Caso mai dovremmo essere contenti, tutti, che si stia verificando un
recupero di credibilità del popolo verso un gruppo di partiti e
valutare positivamente l'affluenza al voto come una forma di
risveglio collettivo che sta maturando sulla scia di una serie di
proteste e di proposte, più o meno condivisibili, di come dovrebbe
essere gestita la cosa pubblica e di come dovrebbero funzionare gli
apparati politici italiani.
Io la leggo così. Per me è una forma di democrazia di base che
fornisce una indicazione ad un gruppo dirigente per la scelta di un
candidato a capo di una lista di coalizione di partiti, a volte
anche con idee e programmi diversi ma non opposti, che si
coalizzano, rinunciando ad un pezzo di identità propria, per cercare
di dare un governo diverso e nuovo al paese alle prossime
consultazioni elettorali.
Mi dispiace per il tuo commento
impietoso. Un poeta ha anche la funzione di pungolare ma non di
sminuire e svalorizzare certe iniziative popolari. Caso mai ha un
ruolo di grillo parlante criticando le cose che non vanno bene ma
proponendo qualcosa di nuovo per farle funzionare meglio. Tu ti sei
limitato a criticare senza nulla proporre ma in questo modo rischi
di cadere nel qualunquismo.
Credo nei partiti e nel loro ruolo,
che è insostituibile in una società complessa come la nostra. La
democrazia di piazza non regge e non reggerà mai e spesso sfocia
nello scontro e lascia ai soliti quattro noti il compito di
risolvere i problemi. E spesso la democrazia di piazza genera
confusione e inevitabilmente porta anche alla guerra civile
costringendo ed invitando poi qualcuno a ristabilire l'ordine e
l'esperienza del passato dovrebbe insegnarci tante cose in quanto
dalla confusione si esce sempre con un governo forte che, guarda
caso, non ha mai fatto gli interessi dei ceti popolari ed in parte
questa situazione è già oggi sotto gli occhi di tutti.

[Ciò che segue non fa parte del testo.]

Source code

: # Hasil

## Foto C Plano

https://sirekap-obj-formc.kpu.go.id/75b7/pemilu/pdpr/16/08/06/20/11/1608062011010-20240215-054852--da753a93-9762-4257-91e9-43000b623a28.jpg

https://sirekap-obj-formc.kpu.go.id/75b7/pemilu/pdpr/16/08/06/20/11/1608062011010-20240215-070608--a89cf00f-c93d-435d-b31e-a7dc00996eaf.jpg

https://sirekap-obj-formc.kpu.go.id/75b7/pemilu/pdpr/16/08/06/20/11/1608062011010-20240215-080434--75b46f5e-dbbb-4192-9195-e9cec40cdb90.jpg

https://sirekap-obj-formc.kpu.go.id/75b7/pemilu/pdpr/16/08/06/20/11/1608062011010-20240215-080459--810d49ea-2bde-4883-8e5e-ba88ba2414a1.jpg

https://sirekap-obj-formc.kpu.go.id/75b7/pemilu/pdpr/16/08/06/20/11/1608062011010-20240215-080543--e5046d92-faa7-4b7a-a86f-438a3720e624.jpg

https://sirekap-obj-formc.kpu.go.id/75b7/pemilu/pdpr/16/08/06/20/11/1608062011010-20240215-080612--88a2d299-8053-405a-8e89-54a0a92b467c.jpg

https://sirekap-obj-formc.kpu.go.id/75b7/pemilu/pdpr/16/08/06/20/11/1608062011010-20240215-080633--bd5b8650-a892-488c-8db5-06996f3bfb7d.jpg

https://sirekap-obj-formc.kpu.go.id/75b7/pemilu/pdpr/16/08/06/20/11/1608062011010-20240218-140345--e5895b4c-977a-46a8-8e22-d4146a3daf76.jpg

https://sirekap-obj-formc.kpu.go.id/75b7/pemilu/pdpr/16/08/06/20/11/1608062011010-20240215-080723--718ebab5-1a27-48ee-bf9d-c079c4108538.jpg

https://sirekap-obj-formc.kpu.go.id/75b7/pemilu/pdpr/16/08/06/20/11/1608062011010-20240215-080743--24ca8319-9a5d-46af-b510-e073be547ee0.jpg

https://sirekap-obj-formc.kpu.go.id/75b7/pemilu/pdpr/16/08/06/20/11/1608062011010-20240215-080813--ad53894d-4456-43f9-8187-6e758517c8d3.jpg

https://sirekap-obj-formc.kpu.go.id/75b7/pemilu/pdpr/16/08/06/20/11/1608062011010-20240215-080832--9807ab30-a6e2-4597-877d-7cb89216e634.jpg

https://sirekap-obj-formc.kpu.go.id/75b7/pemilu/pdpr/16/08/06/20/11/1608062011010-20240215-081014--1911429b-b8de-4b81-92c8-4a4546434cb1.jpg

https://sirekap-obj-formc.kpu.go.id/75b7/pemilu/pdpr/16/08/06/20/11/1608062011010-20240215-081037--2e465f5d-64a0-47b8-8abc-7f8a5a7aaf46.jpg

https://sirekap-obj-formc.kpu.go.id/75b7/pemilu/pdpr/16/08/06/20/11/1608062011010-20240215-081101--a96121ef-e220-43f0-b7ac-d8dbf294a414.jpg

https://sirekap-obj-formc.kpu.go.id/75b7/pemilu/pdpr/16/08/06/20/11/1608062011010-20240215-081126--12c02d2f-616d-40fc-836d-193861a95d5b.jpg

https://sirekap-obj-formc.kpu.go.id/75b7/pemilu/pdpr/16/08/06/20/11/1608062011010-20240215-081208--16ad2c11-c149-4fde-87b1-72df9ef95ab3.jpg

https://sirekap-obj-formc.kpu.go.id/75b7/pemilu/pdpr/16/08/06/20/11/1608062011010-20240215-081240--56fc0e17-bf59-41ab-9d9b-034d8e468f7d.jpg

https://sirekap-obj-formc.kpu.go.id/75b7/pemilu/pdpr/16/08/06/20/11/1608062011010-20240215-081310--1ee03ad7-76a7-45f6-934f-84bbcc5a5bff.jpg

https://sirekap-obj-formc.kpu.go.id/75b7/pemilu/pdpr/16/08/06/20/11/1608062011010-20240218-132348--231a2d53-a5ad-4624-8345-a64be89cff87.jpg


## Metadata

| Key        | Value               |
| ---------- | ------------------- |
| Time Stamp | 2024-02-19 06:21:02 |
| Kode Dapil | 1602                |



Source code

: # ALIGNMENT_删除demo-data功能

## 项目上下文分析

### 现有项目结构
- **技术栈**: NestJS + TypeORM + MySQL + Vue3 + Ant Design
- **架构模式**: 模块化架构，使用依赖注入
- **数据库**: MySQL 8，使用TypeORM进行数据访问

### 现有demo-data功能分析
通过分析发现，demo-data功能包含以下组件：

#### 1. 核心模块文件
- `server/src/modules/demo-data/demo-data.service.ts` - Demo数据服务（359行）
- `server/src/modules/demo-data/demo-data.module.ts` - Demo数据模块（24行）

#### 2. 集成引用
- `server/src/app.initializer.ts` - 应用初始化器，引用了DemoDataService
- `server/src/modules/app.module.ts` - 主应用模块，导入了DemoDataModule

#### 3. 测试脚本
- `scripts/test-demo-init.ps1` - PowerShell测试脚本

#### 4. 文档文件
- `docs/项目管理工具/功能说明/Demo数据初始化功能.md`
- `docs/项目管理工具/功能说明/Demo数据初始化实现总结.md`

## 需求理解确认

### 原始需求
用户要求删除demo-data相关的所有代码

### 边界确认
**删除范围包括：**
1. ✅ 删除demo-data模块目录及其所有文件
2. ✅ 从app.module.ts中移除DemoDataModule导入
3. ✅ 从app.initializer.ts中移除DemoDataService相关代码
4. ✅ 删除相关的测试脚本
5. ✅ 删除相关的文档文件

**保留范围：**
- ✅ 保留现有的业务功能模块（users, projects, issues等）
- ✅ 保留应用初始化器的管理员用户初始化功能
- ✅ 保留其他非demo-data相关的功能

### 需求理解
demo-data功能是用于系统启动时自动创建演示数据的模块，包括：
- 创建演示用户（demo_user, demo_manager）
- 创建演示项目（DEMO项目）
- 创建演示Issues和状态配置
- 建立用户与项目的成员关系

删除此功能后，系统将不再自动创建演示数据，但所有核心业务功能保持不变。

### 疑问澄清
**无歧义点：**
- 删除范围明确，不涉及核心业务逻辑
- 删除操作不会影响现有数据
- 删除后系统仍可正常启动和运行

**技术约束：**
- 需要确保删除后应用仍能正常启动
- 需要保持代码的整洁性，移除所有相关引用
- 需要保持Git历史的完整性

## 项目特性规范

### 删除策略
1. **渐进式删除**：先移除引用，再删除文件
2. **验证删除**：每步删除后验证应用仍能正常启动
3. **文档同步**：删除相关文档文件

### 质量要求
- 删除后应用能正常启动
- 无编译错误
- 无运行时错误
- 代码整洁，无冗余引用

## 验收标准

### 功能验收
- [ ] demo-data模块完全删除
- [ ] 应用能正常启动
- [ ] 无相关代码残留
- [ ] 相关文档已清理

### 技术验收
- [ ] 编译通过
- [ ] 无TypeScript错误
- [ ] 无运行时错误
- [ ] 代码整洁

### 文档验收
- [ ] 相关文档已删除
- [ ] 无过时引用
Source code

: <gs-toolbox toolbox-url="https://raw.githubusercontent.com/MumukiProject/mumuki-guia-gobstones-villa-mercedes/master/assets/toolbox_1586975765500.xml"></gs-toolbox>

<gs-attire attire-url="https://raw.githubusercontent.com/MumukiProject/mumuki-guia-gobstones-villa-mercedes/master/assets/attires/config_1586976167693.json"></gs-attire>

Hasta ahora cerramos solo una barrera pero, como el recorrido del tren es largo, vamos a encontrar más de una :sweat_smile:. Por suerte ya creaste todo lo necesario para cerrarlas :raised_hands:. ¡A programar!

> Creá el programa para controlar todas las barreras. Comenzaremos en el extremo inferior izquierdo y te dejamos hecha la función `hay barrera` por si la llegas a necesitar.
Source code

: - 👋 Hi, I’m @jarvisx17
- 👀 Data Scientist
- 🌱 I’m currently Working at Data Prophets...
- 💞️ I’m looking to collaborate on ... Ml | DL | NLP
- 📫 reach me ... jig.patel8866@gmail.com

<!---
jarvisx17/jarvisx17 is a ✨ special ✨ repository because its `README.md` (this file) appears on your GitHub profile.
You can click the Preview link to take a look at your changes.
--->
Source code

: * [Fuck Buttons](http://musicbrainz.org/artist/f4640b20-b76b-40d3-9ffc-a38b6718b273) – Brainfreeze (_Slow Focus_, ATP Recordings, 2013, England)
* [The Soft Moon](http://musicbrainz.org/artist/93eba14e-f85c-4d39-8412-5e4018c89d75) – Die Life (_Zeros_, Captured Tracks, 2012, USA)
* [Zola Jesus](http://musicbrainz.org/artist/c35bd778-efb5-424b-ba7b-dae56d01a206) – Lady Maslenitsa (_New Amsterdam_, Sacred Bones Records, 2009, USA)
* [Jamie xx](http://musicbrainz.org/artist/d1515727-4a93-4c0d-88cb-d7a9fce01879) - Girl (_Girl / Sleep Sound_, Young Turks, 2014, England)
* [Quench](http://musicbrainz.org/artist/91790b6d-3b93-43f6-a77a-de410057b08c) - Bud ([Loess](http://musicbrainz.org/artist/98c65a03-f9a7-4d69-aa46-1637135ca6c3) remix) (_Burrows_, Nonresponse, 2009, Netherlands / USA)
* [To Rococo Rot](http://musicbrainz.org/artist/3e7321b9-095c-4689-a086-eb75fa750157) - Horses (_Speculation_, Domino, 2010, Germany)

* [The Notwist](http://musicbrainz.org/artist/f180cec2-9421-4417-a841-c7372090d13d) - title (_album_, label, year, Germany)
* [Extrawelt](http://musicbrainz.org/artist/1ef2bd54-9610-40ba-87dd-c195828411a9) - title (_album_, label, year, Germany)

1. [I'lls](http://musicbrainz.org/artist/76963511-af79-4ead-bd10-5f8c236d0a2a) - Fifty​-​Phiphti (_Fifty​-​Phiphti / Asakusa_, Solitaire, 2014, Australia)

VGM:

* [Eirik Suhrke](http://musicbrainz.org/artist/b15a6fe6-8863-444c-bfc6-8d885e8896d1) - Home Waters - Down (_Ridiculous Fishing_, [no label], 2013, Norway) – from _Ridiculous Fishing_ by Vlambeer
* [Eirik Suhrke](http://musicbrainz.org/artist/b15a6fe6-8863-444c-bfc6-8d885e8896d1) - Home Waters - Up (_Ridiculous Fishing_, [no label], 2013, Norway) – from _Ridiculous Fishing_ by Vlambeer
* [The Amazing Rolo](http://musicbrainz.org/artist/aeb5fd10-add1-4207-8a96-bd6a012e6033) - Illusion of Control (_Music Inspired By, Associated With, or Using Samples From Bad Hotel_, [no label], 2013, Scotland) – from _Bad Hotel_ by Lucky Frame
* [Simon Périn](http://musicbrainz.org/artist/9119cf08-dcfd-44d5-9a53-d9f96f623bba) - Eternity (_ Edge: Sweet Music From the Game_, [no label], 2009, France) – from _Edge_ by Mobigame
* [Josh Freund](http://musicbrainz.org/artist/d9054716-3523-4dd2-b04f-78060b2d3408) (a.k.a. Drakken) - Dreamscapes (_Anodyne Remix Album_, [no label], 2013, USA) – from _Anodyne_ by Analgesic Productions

Che vogliamo fare? Sollecitarla?
Ben vengano, dunque, forme di
partecipazione popolari che diano indicazioni
per tentare di uscire dalla confusione in cui stiamo piombando ed
evitare danni maggiori al paese ed ai lavoratori che sono la
maggioranza dei suoi abitanti e che dalle involuzioni dei sistemi
democratici hanno sempre pagato il prezzo più alto.
E visto che nel portale parliamo
anche di poesia ti segnalo la 5.a quartina della tua poesia va un
po' risistemata perché il ritmo non quadra.
E questo penso che sia un punto che
ci troverà tutti e due d'accordo e sarà già qualcosa.
Cari saluti
Salvatore Armando Santoro
Tre milioni d’imbecilli
Tre milioni d’imbecilli
senza testa e forse brilli
con un obol nella mano
ma gli sembra un’aeroplano.
M’anche oggi non si vola
gli angioletti han la pistola
la pistola è sulla nuca
mentre balla il tuca-tuca.
Con due euro o forse meno
compri un etto di veleno
e puoi far cosa gradita
se un po’ stufo della vita.
A Milano un panettone
a Torino un nocciolone
e giù in Puglia la focaccia
in Toscana la Vernaccia.
Su moneta c’era scritto
“democrazia è un diritto”
di nobil arte anche un colpo…
e con patate come un polpo.
Tre milioni d’imbecilli
con in testa solo grilli
con un obol nella mano
tra un gazebo ed un banano…
Renda Gabriele
18/11/2012
Sproloquio sui Carmina Burana:
Noto con vivissimo piacere che
l’amico Lucio, dando prova di intelligenza acuta e (tuttora)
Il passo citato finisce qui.